12 The static bolt stress after initial local yielding and the yielding safety factor are:
\sigma_s=\frac{F_{b o l t}}{A_t}=\frac{4102}{0.04536}=78227 psi \quad N_y=\frac{S_y}{\sigma_b}=\frac{92000}{78227}=1.18 (k)
13 The preload required to obtain these safety factors is
F_i=0.90 S_p A_t=0.90(85000)(0.052431) \cong 4011 lb (l)
14 The safety factor against joint separation is found from equation 15.14d (p. 887).
N_{ separation }=\frac{F_i}{P(1-C)}=\frac{4011}{1000(1-0.09056)}=4.4 (m)
15 The fatigue and separation safety factors are acceptable. The yielding safety factor is low but is nevertheless acceptable, since the bolt is being deliberately preloaded to a level close to its yield strength.
16 The model was solved for the range of possible preloads from zero to 100 percent of proof strength and the safety factors plotted versus percent preload. The results are shown in Figure 15-29. The fatigue and separation safety factors are < 1 below 40% preload, at which point the preload becomes effective at keeping the joint closed. The fatigue safety factor remains essentially constant as preload is increased above the 40% threshold, but the safety factor against joint separation increases linearly with increasing preload. To protect the bolted joint against possible overloads, it is desirable to use the largest preload that will not yield the bolt when tightened. In this example, preloading to 90% of the bolt’s proof strength gives an overload margin of N_{separation } = 4.4 at A, with an 18% reserve against yielding during preloading (N_{y} = 1.18 at C), along with a safety factor against fatigue failure of N_{f} = 1.38 at B.

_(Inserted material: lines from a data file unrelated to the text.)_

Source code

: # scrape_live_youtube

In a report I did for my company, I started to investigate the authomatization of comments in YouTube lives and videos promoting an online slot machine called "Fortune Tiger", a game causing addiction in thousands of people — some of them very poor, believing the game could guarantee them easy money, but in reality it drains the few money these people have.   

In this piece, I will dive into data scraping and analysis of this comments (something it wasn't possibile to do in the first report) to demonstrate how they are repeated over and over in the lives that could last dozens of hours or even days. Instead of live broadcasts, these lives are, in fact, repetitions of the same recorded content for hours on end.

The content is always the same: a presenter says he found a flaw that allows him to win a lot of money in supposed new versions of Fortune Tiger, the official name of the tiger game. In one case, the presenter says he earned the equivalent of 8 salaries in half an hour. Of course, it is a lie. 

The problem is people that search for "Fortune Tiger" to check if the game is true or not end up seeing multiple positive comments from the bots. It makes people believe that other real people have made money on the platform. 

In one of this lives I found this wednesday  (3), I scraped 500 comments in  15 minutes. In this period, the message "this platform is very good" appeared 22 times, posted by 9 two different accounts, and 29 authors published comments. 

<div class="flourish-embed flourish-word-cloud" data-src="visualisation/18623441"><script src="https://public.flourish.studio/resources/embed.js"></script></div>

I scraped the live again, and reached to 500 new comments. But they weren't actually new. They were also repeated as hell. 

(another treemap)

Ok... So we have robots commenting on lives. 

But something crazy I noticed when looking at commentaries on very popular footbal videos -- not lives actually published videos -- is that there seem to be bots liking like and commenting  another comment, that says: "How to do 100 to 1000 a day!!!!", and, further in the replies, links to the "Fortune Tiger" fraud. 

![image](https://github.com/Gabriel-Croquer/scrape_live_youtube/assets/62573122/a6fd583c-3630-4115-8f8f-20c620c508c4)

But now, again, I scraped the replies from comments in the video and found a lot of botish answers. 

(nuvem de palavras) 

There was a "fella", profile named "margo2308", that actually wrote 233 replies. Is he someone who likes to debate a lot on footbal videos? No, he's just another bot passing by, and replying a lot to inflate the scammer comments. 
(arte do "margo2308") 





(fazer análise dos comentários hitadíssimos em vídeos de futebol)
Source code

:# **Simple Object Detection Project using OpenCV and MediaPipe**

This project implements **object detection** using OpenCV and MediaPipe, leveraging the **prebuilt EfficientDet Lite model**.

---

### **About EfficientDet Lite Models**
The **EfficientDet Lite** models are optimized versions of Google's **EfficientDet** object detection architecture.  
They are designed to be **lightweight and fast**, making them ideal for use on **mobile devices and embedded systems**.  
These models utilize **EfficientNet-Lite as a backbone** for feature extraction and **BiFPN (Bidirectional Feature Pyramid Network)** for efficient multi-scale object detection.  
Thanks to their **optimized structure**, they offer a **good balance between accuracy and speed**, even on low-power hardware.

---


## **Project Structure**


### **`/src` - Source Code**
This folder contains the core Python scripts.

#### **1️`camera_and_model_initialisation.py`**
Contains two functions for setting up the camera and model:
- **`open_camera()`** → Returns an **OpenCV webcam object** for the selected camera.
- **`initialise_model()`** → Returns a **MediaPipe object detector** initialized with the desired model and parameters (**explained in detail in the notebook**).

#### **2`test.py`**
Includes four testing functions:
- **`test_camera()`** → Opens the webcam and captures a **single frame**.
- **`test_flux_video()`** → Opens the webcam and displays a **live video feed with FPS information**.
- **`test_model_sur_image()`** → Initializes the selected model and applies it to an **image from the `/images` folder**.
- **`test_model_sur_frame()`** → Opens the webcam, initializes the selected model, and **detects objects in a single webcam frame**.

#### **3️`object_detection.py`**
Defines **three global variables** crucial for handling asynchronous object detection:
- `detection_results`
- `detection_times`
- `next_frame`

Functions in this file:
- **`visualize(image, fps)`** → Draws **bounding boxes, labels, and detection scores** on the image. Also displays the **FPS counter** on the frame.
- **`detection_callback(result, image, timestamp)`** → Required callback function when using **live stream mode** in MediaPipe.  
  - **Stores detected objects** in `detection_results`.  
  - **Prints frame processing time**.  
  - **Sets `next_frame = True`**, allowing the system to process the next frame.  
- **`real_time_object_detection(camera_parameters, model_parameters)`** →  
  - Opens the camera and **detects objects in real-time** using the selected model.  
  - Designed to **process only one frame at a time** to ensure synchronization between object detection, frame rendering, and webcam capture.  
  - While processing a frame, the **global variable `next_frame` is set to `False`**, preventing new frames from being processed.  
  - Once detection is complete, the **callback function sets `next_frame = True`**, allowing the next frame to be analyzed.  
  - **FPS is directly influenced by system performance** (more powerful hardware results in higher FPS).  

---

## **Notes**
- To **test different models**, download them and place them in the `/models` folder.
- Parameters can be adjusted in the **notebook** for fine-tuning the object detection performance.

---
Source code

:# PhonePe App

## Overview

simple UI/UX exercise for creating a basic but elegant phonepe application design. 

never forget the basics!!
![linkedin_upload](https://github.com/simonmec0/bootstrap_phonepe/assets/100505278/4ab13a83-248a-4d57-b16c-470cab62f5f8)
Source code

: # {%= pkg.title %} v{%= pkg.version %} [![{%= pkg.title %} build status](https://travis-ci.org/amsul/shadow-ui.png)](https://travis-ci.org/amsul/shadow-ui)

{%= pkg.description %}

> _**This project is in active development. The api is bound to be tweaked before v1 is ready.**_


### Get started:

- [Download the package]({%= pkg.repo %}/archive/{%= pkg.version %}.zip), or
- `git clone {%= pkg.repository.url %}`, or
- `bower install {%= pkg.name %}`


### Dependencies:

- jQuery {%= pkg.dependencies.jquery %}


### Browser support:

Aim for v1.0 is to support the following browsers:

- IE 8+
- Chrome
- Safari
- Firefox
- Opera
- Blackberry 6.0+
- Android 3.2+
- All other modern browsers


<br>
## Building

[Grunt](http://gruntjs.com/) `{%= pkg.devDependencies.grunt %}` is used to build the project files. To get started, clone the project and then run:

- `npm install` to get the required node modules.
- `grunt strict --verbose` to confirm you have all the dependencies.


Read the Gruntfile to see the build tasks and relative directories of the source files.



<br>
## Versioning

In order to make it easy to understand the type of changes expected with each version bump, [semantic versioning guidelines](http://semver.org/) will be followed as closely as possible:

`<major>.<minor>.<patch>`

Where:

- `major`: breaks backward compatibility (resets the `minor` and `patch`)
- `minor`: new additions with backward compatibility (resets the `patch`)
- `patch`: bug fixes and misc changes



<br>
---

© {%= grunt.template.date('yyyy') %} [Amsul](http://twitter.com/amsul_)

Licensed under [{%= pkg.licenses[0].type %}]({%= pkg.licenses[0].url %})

17 The recommended design is then a 5/16-18 UNC-2A, grade 5.2 bolt, 2.5 in long, preloaded to 90% of proof strength with a force of 4 011 lb. Note that this one, small, preloaded bolt will support a half-ton of fluctuating load! The files EX15-03 can be found on the CD-ROM.